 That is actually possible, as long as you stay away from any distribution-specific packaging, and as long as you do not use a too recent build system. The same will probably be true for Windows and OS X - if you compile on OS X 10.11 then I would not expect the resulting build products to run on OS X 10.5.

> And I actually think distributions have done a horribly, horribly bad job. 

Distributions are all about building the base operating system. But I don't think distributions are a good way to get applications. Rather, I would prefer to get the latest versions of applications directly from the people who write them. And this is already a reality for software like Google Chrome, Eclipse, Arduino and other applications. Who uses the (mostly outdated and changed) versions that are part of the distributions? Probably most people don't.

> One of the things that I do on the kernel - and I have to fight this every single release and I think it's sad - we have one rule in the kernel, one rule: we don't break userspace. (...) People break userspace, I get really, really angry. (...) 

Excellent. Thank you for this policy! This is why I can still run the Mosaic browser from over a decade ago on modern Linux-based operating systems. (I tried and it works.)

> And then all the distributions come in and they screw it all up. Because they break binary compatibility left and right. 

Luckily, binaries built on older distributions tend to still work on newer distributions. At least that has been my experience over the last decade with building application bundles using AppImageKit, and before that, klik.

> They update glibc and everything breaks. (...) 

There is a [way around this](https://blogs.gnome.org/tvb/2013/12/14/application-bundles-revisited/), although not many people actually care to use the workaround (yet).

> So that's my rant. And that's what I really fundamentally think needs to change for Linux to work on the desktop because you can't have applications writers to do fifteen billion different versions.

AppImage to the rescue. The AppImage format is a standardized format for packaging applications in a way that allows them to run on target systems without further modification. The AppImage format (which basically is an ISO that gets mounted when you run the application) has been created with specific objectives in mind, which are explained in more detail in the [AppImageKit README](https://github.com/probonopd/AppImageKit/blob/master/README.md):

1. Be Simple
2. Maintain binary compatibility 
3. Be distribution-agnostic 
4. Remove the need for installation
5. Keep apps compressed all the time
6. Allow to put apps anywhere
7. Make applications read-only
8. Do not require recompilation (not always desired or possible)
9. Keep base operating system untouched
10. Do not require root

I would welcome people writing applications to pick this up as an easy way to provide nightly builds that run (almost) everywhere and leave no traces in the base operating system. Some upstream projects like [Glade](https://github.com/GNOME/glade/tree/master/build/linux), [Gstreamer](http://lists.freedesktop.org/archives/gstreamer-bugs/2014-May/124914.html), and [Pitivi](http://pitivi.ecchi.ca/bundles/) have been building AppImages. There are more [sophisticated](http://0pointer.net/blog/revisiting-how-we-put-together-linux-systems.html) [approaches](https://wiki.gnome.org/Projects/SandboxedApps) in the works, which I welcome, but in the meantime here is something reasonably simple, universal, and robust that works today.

== What is required ==
From the material above, set down exactly the lines between the line holding "9. Keep base operating system untouched" and the line holding "10. Do not require root", inclusive. Include nothing else.

== Solution ==
9. Keep base operating system untouched
10. Do not require root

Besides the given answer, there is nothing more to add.